## Prompt
Your answer should reproduce every line of the material in which the word "Periposeidon" occurs.

========================================================================

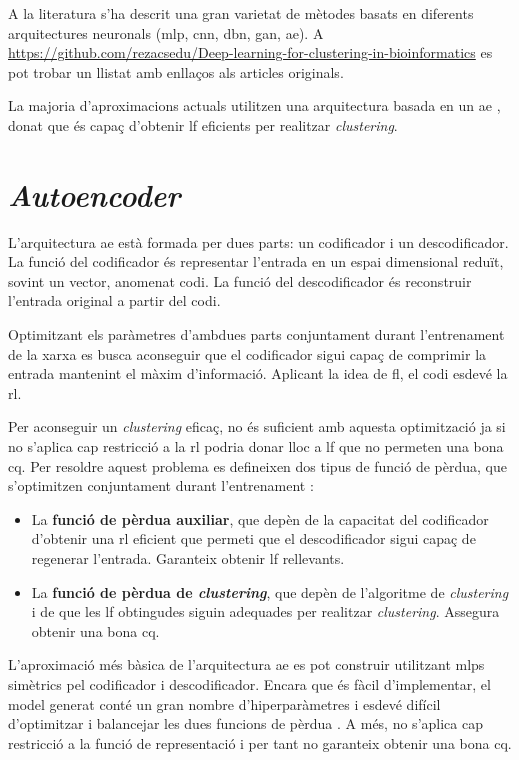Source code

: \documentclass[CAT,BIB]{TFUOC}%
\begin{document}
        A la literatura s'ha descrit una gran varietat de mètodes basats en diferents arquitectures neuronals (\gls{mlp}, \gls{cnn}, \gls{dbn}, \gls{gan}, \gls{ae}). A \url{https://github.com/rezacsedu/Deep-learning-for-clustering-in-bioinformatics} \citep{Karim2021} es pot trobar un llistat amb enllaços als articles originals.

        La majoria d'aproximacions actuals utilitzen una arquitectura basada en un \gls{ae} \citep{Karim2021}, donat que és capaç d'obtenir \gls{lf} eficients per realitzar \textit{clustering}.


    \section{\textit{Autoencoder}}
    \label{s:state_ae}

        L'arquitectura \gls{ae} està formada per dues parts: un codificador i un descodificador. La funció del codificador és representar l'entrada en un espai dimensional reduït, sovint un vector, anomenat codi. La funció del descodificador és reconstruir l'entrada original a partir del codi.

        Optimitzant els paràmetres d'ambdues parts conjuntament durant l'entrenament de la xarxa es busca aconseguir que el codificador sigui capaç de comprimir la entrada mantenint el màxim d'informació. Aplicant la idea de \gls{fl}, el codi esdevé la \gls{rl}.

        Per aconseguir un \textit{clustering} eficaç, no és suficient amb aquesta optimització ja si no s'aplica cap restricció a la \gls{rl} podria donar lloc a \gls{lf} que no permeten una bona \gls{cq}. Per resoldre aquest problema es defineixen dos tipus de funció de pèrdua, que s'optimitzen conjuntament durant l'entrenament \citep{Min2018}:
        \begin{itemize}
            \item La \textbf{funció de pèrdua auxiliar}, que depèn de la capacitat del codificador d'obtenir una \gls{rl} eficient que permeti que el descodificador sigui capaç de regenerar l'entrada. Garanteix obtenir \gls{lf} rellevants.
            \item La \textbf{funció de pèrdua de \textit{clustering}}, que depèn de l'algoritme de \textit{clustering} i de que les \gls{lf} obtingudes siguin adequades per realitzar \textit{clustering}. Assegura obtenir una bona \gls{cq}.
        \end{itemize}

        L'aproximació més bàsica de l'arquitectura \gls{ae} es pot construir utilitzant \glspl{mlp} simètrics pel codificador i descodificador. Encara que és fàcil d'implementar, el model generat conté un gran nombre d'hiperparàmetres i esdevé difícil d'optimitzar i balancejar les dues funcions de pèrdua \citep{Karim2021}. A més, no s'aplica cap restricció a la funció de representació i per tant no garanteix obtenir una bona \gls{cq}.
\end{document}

========================================================================

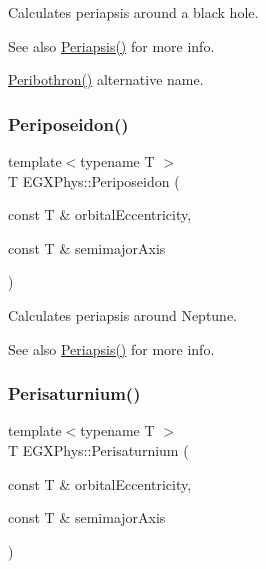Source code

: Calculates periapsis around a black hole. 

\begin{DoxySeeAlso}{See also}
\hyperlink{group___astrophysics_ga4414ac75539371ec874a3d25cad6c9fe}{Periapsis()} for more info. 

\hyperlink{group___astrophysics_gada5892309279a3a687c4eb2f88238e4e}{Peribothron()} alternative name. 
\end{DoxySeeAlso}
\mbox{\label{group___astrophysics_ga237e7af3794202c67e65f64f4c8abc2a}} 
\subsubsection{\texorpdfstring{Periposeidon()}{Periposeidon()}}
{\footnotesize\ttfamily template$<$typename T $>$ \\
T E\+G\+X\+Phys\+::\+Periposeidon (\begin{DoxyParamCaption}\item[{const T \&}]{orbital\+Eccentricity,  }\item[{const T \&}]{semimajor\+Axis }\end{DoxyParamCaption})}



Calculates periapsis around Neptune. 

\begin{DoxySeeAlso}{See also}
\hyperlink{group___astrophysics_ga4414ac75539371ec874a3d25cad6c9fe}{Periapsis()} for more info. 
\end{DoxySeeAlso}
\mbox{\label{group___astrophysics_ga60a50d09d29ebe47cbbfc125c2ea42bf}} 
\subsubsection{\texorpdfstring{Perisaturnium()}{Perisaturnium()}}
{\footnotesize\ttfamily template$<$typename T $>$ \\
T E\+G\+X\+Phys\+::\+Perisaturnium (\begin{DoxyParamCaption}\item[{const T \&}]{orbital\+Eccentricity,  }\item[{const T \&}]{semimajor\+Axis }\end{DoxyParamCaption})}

========================================================================

## Reply
\subsubsection{\texorpdfstring{Periposeidon()}{Periposeidon()}}
T E\+G\+X\+Phys\+::\+Periposeidon (\begin{DoxyParamCaption}\item[{const T \&}]{orbital\+Eccentricity,  }\item[{const T \&}]{semimajor\+Axis }\end{DoxyParamCaption})}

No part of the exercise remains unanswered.